Segment Open

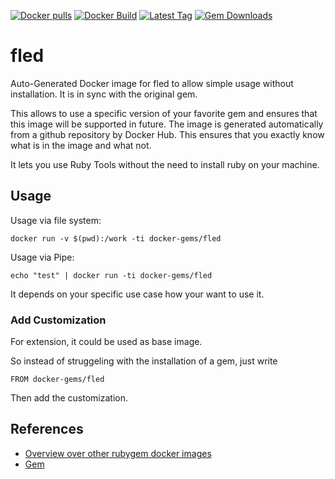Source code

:[![Docker pulls](https://img.shields.io/docker/pulls/rubygem/fled.svg)](https://hub.docker.com/r/rubygem/fled/)
[![Docker Build](https://img.shields.io/docker/automated/rubygem/fled.svg)](https://hub.docker.com/r/rubygem/fled/)
[![Latest Tag](https://img.shields.io/github/tag/docker-rubygem/fled.svg)](https://hub.docker.com/r/rubygem/fled/)
[![Gem Downloads](https://img.shields.io/gem/dt/fled.svg)](https://rubygems.org/gems/fled/)
# fled

Auto-Generated Docker image for fled to allow simple usage without installation.
It is in sync with the original gem.

This allows to use a specific version of your favorite gem and ensures that this image will be supported in future.
The image is generated automatically from a github repository by Docker Hub.
This ensures that you exactly know what is in the image and what not.

It lets you use Ruby Tools without the need to install ruby on your machine.

## Usage

Usage via file system:

`docker run -v $(pwd):/work -ti docker-gems/fled`

Usage via Pipe:

`echo "test" | docker run -ti docker-gems/fled`

It depends on your specific use case how your want to use it.

### Add Customization

For extension, it could be used as base image.

So instead of struggeling with the installation of a gem, just write

`FROM docker-gems/fled`

Then add the customization.

## References

 - [Overview over other rubygem docker images](https://github.com/thinkbot/docker-rubygem)
 - [Gem](https://rubygems.org/gems/fled/)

Segment Closed

[HOW TO COMPLETE THIS TASK]:
Set down the line that contains "run -v $(pwd):/work" exactly. Do the same for each later line of the data, through the end, and add nothing.

[RESULT OF THE TASK]:
`docker run -v $(pwd):/work -ti docker-gems/fled`

Usage via Pipe:

`echo "test" | docker run -ti docker-gems/fled`

It depends on your specific use case how your want to use it.

### Add Customization

For extension, it could be used as base image.

So instead of struggeling with the installation of a gem, just write

`FROM docker-gems/fled`

Then add the customization.

## References

 - [Overview over other rubygem docker images](https://github.com/thinkbot/docker-rubygem)
 - [Gem](https://rubygems.org/gems/fled/)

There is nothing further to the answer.